* WORK INSTRUCTIONS: Give back the full data, unchanged and complete.

Stored data entries
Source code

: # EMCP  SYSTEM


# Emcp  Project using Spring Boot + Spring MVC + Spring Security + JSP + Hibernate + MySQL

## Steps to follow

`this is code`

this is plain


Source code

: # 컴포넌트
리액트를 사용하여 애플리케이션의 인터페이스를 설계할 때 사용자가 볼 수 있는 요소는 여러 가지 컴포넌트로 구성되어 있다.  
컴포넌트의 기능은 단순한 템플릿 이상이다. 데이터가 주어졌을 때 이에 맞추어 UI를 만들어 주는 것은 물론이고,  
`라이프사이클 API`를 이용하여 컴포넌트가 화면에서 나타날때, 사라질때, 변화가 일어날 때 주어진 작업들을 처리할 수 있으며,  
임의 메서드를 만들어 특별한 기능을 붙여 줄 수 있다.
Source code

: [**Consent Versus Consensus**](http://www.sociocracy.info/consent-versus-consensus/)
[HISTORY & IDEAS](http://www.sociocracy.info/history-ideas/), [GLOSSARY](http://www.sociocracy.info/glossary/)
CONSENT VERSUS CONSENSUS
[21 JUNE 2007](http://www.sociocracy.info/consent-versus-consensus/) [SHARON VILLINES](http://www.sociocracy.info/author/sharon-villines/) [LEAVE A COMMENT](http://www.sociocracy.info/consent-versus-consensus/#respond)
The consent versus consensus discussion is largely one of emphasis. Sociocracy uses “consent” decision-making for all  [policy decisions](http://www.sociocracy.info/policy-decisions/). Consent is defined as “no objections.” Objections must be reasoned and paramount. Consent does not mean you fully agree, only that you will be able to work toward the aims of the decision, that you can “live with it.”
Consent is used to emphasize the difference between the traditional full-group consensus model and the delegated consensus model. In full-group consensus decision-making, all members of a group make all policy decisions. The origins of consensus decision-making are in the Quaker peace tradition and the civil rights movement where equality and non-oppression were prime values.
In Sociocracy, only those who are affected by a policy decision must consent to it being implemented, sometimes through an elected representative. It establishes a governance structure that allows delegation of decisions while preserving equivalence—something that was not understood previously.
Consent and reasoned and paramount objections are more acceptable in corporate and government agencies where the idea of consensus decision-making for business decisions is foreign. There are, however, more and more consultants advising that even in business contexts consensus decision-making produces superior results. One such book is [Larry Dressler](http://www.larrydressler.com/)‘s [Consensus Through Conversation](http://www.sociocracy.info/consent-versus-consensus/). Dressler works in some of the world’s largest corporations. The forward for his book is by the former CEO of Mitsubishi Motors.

* FINISHED TASK:
Source code

: # EMCP  SYSTEM


# Emcp  Project using Spring Boot + Spring MVC + Spring Security + JSP + Hibernate + MySQL

## Steps to follow

`this is code`

this is plain


Source code

: # 컴포넌트
리액트를 사용하여 애플리케이션의 인터페이스를 설계할 때 사용자가 볼 수 있는 요소는 여러 가지 컴포넌트로 구성되어 있다.  
컴포넌트의 기능은 단순한 템플릿 이상이다. 데이터가 주어졌을 때 이에 맞추어 UI를 만들어 주는 것은 물론이고,  
`라이프사이클 API`를 이용하여 컴포넌트가 화면에서 나타날때, 사라질때, 변화가 일어날 때 주어진 작업들을 처리할 수 있으며,  
임의 메서드를 만들어 특별한 기능을 붙여 줄 수 있다.
Source code

: [**Consent Versus Consensus**](http://www.sociocracy.info/consent-versus-consensus/)
[HISTORY & IDEAS](http://www.sociocracy.info/history-ideas/), [GLOSSARY](http://www.sociocracy.info/glossary/)
CONSENT VERSUS CONSENSUS
[21 JUNE 2007](http://www.sociocracy.info/consent-versus-consensus/) [SHARON VILLINES](http://www.sociocracy.info/author/sharon-villines/) [LEAVE A COMMENT](http://www.sociocracy.info/consent-versus-consensus/#respond)
The consent versus consensus discussion is largely one of emphasis. Sociocracy uses “consent” decision-making for all  [policy decisions](http://www.sociocracy.info/policy-decisions/). Consent is defined as “no objections.” Objections must be reasoned and paramount. Consent does not mean you fully agree, only that you will be able to work toward the aims of the decision, that you can “live with it.”
Consent is used to emphasize the difference between the traditional full-group consensus model and the delegated consensus model. In full-group consensus decision-making, all members of a group make all policy decisions. The origins of consensus decision-making are in the Quaker peace tradition and the civil rights movement where equality and non-oppression were prime values.
In Sociocracy, only those who are affected by a policy decision must consent to it being implemented, sometimes through an elected representative. It establishes a governance structure that allows delegation of decisions while preserving equivalence—something that was not understood previously.
Consent and reasoned and paramount objections are more acceptable in corporate and government agencies where the idea of consensus decision-making for business decisions is foreign. There are, however, more and more consultants advising that even in business contexts consensus decision-making produces superior results. One such book is [Larry Dressler](http://www.larrydressler.com/)‘s [Consensus Through Conversation](http://www.sociocracy.info/consent-versus-consensus/). Dressler works in some of the world’s largest corporations. The forward for his book is by the former CEO of Mitsubishi Motors.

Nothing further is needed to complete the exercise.